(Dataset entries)
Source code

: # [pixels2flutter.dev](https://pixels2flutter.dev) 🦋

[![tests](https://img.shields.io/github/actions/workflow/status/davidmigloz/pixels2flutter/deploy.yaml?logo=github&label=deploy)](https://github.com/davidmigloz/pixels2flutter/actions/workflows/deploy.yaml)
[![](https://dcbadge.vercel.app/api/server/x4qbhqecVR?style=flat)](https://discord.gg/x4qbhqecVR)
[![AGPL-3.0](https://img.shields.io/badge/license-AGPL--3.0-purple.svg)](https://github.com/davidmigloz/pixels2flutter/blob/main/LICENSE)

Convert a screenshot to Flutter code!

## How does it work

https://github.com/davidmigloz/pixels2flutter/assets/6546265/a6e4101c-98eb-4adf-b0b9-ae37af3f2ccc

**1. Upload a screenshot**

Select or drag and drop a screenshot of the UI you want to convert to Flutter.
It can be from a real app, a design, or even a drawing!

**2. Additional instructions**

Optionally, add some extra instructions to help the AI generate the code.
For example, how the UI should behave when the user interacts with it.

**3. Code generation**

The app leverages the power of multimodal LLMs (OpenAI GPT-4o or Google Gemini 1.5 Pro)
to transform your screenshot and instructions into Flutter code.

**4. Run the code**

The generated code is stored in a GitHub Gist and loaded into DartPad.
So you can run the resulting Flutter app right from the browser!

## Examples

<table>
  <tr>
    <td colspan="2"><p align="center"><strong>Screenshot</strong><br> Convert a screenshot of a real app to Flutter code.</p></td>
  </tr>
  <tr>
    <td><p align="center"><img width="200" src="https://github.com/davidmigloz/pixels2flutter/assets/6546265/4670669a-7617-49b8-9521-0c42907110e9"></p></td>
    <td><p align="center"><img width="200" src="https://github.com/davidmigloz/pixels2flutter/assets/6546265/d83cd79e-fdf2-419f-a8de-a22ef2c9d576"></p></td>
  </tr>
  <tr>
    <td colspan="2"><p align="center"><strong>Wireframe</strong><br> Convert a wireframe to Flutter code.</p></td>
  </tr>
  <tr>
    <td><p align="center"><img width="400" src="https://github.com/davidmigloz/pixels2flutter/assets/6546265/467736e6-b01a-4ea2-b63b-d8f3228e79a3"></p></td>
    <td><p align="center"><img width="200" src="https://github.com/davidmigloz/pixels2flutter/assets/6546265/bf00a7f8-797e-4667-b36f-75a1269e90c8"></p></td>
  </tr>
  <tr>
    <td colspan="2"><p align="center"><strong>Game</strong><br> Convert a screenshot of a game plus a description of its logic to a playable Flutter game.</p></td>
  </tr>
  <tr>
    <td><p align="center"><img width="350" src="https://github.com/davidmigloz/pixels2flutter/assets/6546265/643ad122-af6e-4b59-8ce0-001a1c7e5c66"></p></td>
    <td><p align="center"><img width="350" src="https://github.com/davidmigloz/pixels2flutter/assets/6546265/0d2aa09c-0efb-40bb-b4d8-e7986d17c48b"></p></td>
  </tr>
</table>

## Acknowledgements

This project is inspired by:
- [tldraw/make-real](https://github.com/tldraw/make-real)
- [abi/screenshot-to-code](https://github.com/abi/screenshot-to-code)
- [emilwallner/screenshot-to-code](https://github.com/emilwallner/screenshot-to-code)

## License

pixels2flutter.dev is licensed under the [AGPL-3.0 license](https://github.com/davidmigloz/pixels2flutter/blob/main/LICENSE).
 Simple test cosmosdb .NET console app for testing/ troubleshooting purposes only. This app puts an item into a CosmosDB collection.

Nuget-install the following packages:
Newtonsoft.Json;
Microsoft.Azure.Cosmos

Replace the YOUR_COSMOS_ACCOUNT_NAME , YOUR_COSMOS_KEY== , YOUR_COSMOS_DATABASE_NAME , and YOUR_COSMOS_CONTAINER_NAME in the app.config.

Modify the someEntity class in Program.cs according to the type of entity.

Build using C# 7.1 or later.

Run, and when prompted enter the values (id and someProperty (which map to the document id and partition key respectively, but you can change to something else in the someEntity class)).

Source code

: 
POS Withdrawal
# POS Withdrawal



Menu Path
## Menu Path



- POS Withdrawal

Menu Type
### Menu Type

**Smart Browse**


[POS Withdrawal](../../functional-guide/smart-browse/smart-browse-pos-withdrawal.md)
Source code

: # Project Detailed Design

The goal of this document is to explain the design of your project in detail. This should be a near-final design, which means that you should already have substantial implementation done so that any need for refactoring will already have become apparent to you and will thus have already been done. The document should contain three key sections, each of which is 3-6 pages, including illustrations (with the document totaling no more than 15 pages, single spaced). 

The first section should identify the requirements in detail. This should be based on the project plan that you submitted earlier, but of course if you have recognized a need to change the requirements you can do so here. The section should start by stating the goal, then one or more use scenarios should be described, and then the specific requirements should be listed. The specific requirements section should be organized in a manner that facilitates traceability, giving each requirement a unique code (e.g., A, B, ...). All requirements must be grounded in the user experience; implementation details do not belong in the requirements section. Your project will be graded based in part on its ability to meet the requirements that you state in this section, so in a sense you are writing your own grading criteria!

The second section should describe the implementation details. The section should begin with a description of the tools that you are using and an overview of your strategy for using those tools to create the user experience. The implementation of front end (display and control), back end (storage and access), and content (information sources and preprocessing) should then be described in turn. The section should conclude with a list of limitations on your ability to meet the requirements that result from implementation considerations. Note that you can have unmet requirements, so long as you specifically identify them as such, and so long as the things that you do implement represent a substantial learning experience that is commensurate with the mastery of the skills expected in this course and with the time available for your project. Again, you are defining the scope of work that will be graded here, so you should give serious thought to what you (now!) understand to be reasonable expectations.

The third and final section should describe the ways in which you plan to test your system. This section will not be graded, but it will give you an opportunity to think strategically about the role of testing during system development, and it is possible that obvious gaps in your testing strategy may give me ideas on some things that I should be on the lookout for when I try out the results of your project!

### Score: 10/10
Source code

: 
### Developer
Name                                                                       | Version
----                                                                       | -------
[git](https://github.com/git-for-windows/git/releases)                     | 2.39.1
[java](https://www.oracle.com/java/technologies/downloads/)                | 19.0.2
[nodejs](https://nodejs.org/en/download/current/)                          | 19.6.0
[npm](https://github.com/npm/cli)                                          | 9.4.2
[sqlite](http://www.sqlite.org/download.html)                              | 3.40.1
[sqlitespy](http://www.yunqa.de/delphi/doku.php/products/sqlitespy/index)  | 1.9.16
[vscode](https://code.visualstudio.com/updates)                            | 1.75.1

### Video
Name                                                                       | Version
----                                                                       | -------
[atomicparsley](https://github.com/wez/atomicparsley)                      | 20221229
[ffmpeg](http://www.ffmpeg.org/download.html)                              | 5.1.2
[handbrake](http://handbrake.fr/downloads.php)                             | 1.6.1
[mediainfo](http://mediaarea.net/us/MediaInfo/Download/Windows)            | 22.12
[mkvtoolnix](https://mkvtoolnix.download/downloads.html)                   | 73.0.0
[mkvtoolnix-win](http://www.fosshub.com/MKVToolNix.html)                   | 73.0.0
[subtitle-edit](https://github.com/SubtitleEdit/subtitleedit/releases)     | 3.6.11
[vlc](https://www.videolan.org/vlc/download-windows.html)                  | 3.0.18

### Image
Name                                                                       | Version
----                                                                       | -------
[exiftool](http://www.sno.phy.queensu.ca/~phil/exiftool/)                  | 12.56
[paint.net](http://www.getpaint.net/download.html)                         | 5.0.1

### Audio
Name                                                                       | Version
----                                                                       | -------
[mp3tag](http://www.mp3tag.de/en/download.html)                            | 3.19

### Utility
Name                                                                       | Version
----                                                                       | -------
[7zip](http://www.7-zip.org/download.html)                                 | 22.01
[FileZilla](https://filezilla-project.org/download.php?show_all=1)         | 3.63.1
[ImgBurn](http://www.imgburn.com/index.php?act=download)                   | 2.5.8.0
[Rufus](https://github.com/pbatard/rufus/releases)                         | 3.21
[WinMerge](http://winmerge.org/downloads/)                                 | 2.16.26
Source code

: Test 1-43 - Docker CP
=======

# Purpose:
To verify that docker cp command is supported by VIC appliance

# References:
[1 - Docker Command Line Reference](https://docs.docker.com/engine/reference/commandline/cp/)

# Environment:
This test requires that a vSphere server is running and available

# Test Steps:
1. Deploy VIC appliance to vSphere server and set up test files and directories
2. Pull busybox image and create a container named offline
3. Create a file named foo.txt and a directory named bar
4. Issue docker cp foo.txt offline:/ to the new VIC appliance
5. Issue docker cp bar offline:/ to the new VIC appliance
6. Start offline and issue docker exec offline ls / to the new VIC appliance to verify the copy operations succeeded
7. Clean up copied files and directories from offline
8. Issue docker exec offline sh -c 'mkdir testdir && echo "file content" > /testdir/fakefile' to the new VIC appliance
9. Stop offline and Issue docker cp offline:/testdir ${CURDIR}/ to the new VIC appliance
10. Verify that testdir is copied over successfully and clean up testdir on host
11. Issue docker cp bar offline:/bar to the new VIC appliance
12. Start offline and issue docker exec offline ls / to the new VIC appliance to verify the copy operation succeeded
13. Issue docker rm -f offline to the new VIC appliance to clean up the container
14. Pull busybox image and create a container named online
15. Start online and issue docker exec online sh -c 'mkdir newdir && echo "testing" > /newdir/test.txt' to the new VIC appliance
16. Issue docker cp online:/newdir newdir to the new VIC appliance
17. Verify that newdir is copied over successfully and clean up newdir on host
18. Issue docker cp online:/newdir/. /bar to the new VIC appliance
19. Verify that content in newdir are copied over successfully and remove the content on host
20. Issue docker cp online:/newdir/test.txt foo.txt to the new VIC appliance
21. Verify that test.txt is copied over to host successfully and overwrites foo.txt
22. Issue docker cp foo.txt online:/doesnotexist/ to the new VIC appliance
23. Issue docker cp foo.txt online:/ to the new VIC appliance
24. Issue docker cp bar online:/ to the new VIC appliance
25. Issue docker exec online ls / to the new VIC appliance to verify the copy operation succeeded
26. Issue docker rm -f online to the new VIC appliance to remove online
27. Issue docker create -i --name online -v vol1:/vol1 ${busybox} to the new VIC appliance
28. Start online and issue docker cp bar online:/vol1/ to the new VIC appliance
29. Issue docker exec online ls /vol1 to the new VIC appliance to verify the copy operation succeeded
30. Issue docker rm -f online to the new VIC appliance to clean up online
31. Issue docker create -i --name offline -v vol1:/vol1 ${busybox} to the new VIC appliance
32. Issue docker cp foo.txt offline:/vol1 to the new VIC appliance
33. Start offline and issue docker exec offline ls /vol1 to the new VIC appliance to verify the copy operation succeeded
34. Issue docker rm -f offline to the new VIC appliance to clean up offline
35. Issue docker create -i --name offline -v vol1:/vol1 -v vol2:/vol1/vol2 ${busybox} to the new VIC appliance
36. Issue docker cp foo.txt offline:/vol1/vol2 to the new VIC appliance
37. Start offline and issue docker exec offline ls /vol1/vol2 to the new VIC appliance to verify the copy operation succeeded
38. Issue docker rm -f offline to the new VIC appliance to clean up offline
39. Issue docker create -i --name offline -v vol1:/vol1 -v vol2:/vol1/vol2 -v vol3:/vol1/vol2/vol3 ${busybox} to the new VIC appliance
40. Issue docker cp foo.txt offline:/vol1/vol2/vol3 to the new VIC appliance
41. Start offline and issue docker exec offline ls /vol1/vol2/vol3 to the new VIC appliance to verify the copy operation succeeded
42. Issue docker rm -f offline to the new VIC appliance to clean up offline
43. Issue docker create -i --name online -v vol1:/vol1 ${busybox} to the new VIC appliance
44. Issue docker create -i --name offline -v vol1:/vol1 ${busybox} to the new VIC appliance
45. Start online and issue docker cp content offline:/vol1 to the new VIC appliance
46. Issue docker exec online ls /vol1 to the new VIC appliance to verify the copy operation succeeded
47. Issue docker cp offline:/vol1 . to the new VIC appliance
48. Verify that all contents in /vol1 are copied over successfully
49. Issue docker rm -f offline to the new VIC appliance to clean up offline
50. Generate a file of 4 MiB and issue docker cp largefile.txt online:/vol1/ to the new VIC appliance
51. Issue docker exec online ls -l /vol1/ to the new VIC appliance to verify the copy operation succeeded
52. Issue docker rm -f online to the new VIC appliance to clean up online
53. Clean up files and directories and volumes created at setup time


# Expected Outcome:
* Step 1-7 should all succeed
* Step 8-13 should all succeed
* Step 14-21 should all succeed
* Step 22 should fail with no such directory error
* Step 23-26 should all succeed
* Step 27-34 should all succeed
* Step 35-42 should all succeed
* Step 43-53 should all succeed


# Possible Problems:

■ **Task to carry out**
From the entries above, tally every line holding the string "files". Give only the count.

■ **Task solution**
3